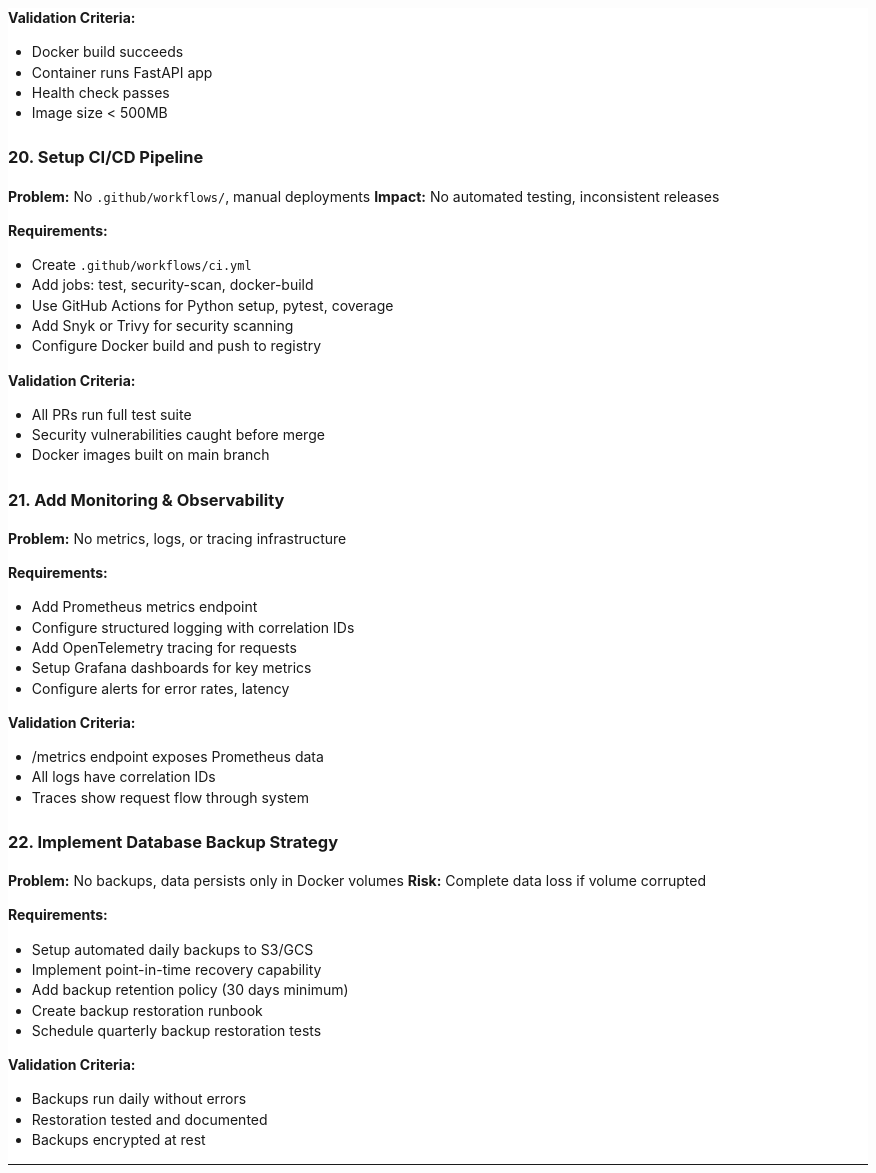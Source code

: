 **Validation Criteria:**
- Docker build succeeds
- Container runs FastAPI app
- Health check passes
- Image size < 500MB

### 20. Setup CI/CD Pipeline
**Problem:** No `.github/workflows/`, manual deployments
**Impact:** No automated testing, inconsistent releases

**Requirements:**
- Create `.github/workflows/ci.yml`
- Add jobs: test, security-scan, docker-build
- Use GitHub Actions for Python setup, pytest, coverage
- Add Snyk or Trivy for security scanning
- Configure Docker build and push to registry

**Validation Criteria:**
- All PRs run full test suite
- Security vulnerabilities caught before merge
- Docker images built on main branch

### 21. Add Monitoring & Observability
**Problem:** No metrics, logs, or tracing infrastructure

**Requirements:**
- Add Prometheus metrics endpoint
- Configure structured logging with correlation IDs
- Add OpenTelemetry tracing for requests
- Setup Grafana dashboards for key metrics
- Configure alerts for error rates, latency

**Validation Criteria:**
- /metrics endpoint exposes Prometheus data
- All logs have correlation IDs
- Traces show request flow through system

### 22. Implement Database Backup Strategy
**Problem:** No backups, data persists only in Docker volumes
**Risk:** Complete data loss if volume corrupted

**Requirements:**
- Setup automated daily backups to S3/GCS
- Implement point-in-time recovery capability
- Add backup retention policy (30 days minimum)
- Create backup restoration runbook
- Schedule quarterly backup restoration tests

**Validation Criteria:**
- Backups run daily without errors
- Restoration tested and documented
- Backups encrypted at rest

---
· · · ·
- Task brief -
Without including any picture, retype the entries exactly.

- Output for this task -
Source code

: **Validation Criteria:**
- Docker build succeeds
- Container runs FastAPI app
- Health check passes
- Image size < 500MB

### 20. Setup CI/CD Pipeline
**Problem:** No `.github/workflows/`, manual deployments
**Impact:** No automated testing, inconsistent releases

**Requirements:**
- Create `.github/workflows/ci.yml`
- Add jobs: test, security-scan, docker-build
- Use GitHub Actions for Python setup, pytest, coverage
- Add Snyk or Trivy for security scanning
- Configure Docker build and push to registry

**Validation Criteria:**
- All PRs run full test suite
- Security vulnerabilities caught before merge
- Docker images built on main branch

### 21. Add Monitoring & Observability
**Problem:** No metrics, logs, or tracing infrastructure

**Requirements:**
- Add Prometheus metrics endpoint
- Configure structured logging with correlation IDs
- Add OpenTelemetry tracing for requests
- Setup Grafana dashboards for key metrics
- Configure alerts for error rates, latency

**Validation Criteria:**
- /metrics endpoint exposes Prometheus data
- All logs have correlation IDs
- Traces show request flow through system

### 22. Implement Database Backup Strategy
**Problem:** No backups, data persists only in Docker volumes
**Risk:** Complete data loss if volume corrupted

**Requirements:**
- Setup automated daily backups to S3/GCS
- Implement point-in-time recovery capability
- Add backup retention policy (30 days minimum)
- Create backup restoration runbook
- Schedule quarterly backup restoration tests

**Validation Criteria:**
- Backups run daily without errors
- Restoration tested and documented
- Backups encrypted at rest

---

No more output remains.